**Activity**
Copy out exactly every line from the line containing "- Minimal API: To" until the records below end, inclusive of both boundary lines.

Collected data
+ + + +

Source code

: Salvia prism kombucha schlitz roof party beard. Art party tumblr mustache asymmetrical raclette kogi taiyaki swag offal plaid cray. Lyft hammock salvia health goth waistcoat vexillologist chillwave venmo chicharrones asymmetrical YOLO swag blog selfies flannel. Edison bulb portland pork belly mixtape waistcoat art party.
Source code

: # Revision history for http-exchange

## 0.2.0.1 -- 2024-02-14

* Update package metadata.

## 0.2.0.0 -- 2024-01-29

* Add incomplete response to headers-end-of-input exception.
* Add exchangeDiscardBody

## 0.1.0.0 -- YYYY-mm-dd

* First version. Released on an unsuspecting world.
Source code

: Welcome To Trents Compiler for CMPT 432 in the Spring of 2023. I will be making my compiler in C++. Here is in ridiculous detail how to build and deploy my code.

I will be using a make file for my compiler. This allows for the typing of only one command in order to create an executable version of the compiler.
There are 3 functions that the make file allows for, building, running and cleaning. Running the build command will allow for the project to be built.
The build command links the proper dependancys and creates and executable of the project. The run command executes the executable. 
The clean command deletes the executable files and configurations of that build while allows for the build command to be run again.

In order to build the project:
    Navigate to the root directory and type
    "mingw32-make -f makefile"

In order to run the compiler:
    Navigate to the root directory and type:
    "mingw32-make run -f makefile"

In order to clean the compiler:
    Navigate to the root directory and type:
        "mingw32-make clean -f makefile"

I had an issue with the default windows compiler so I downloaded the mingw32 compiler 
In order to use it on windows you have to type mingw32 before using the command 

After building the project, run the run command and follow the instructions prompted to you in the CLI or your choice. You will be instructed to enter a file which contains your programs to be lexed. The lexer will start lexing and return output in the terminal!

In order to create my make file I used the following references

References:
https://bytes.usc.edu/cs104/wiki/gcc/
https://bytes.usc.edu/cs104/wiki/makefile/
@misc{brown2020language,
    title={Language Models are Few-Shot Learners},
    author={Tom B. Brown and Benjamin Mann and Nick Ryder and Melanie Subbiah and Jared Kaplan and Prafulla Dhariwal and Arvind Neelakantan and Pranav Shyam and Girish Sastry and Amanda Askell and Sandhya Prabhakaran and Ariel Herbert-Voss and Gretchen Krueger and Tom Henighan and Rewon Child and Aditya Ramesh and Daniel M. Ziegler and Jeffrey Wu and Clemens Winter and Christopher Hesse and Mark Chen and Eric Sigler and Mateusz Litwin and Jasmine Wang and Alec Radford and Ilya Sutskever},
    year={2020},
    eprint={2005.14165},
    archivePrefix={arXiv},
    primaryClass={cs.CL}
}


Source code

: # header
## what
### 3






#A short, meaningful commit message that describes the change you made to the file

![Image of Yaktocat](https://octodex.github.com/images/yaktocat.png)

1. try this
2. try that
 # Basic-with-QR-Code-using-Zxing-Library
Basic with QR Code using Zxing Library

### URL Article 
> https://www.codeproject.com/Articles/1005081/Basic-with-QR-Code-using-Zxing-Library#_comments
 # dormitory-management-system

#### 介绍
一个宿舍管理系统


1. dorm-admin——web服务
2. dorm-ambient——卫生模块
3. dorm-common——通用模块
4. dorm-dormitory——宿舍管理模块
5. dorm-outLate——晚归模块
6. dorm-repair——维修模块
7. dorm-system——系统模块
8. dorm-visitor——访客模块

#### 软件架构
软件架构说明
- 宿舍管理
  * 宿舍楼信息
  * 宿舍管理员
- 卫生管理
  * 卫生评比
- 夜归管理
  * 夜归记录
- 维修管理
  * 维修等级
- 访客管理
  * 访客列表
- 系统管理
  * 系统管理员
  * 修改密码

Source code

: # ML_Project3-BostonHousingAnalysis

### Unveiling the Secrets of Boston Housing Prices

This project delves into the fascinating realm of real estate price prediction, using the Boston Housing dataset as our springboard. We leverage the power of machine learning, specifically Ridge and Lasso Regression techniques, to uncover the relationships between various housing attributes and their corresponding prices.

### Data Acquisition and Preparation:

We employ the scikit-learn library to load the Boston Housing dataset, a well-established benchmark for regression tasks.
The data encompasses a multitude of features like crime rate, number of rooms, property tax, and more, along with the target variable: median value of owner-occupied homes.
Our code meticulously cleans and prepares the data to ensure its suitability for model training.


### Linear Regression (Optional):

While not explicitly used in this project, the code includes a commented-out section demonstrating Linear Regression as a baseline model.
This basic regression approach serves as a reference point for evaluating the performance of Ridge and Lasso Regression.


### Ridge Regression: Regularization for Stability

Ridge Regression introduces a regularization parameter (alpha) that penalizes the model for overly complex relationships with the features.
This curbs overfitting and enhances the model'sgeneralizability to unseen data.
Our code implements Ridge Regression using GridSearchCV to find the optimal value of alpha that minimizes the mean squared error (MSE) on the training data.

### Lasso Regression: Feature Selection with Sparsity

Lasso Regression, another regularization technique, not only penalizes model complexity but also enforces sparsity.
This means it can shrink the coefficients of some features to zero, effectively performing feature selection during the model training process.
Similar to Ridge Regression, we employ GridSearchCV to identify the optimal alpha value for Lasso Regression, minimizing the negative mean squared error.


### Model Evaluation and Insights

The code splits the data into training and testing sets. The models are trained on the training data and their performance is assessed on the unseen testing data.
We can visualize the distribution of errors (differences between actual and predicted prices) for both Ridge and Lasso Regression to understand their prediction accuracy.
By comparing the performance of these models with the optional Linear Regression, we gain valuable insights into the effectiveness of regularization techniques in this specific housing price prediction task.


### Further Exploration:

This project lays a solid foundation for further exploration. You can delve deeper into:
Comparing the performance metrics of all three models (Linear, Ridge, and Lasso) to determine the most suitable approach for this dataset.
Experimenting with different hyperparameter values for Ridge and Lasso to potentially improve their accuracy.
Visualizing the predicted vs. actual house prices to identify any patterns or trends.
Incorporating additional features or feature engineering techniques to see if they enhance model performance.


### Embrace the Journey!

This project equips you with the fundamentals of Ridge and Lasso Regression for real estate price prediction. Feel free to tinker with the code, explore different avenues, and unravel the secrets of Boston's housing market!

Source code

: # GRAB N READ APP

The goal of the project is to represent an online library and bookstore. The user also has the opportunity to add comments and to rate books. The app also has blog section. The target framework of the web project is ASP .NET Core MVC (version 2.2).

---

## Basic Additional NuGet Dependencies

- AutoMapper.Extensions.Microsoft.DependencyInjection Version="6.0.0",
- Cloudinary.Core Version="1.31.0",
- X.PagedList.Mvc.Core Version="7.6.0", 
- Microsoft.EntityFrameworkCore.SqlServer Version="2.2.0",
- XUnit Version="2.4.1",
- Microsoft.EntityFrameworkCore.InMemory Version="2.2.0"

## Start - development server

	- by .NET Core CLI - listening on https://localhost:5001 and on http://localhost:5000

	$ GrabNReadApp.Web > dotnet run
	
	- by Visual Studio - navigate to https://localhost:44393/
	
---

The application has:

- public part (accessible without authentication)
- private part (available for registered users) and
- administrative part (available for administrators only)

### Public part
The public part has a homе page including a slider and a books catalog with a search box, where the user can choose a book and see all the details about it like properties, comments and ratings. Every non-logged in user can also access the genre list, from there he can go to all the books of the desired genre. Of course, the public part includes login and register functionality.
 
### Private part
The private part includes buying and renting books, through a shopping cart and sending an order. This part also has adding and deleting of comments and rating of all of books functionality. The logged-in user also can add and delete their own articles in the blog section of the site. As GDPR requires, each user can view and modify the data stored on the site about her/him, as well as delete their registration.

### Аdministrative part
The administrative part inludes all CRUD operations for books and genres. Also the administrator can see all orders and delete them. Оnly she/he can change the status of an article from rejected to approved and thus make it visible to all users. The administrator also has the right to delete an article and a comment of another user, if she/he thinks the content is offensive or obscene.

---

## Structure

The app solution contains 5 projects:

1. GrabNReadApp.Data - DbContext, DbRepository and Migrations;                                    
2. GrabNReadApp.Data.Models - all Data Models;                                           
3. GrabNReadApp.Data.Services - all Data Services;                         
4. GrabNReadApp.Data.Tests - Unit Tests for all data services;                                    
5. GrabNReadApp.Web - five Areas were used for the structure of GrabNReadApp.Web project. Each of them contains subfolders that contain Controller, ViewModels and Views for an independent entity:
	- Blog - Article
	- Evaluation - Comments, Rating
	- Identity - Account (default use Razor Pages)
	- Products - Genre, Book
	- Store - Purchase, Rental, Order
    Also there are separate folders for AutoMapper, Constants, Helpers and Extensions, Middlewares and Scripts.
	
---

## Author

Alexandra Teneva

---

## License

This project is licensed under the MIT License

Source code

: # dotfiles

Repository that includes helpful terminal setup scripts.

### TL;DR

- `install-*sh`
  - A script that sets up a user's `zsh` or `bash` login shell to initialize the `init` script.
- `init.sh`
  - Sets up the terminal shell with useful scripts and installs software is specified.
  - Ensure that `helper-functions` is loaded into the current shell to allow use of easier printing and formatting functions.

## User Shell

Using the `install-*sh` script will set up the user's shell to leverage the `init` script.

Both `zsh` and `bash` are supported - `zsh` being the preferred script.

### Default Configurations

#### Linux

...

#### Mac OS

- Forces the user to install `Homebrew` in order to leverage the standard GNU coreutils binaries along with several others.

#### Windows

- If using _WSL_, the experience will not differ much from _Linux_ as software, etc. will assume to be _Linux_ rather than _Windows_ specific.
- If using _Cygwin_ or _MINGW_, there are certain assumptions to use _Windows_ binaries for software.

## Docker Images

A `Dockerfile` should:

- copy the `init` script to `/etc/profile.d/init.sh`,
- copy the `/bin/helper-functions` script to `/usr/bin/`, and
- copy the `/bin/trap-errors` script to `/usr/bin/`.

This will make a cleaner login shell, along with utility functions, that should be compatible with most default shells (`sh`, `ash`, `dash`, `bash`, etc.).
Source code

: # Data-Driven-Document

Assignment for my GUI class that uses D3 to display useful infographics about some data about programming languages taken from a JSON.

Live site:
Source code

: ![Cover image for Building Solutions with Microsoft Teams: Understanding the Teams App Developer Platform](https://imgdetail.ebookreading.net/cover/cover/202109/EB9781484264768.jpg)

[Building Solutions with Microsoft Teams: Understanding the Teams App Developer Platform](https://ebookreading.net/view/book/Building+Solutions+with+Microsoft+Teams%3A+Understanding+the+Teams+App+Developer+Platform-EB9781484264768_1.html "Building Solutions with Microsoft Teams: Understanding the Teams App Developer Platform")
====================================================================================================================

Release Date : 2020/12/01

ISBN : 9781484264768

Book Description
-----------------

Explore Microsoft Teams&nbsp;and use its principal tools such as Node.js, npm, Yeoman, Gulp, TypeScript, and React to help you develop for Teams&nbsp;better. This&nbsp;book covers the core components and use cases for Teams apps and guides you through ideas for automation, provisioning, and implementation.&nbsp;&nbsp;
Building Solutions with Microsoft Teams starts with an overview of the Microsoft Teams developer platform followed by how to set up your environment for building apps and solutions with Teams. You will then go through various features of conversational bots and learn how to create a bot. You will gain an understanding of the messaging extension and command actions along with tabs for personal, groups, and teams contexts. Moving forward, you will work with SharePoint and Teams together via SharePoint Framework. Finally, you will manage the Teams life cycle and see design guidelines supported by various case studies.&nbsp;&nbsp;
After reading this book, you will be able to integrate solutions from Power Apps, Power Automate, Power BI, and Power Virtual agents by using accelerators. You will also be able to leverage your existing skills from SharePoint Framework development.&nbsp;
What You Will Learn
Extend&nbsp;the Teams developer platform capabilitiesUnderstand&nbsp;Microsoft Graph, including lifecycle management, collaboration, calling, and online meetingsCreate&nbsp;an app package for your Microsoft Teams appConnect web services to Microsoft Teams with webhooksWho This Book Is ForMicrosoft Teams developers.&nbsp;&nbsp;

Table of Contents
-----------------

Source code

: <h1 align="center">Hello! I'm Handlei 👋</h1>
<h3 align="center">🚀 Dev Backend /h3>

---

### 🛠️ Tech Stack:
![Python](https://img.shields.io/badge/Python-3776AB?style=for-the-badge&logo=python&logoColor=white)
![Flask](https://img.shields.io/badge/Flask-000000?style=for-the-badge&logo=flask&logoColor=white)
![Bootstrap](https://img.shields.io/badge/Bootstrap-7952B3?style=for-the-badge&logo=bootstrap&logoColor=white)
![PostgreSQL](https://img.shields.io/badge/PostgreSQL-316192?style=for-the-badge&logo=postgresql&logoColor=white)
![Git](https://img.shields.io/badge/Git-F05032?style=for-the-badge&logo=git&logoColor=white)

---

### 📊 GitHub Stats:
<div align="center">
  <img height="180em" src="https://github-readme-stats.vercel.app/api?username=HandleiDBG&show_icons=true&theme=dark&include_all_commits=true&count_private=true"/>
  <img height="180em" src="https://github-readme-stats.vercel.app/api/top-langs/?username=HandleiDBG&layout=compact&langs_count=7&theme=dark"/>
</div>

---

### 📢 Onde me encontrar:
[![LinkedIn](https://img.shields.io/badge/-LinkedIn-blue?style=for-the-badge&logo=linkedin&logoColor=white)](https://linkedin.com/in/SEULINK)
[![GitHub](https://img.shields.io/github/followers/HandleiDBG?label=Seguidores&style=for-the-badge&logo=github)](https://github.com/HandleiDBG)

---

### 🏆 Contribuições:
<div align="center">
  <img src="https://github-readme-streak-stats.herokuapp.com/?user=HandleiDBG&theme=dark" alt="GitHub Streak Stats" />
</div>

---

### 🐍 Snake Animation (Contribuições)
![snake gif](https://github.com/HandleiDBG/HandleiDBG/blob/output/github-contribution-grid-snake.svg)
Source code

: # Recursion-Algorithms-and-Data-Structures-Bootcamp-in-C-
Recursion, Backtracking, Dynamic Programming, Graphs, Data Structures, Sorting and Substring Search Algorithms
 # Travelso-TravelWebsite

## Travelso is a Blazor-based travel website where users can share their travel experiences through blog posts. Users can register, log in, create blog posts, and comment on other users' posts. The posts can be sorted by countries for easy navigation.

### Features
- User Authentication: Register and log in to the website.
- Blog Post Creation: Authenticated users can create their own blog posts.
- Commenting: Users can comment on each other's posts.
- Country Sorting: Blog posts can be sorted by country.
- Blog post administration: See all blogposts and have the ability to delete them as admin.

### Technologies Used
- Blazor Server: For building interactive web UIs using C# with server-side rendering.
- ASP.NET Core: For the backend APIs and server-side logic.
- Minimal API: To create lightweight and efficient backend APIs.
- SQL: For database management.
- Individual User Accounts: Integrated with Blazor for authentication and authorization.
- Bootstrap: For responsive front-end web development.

+ + + +

**Response area**
- Minimal API: To create lightweight and efficient backend APIs.
- SQL: For database management.
- Individual User Accounts: Integrated with Blazor for authentication and authorization.
- Bootstrap: For responsive front-end web development.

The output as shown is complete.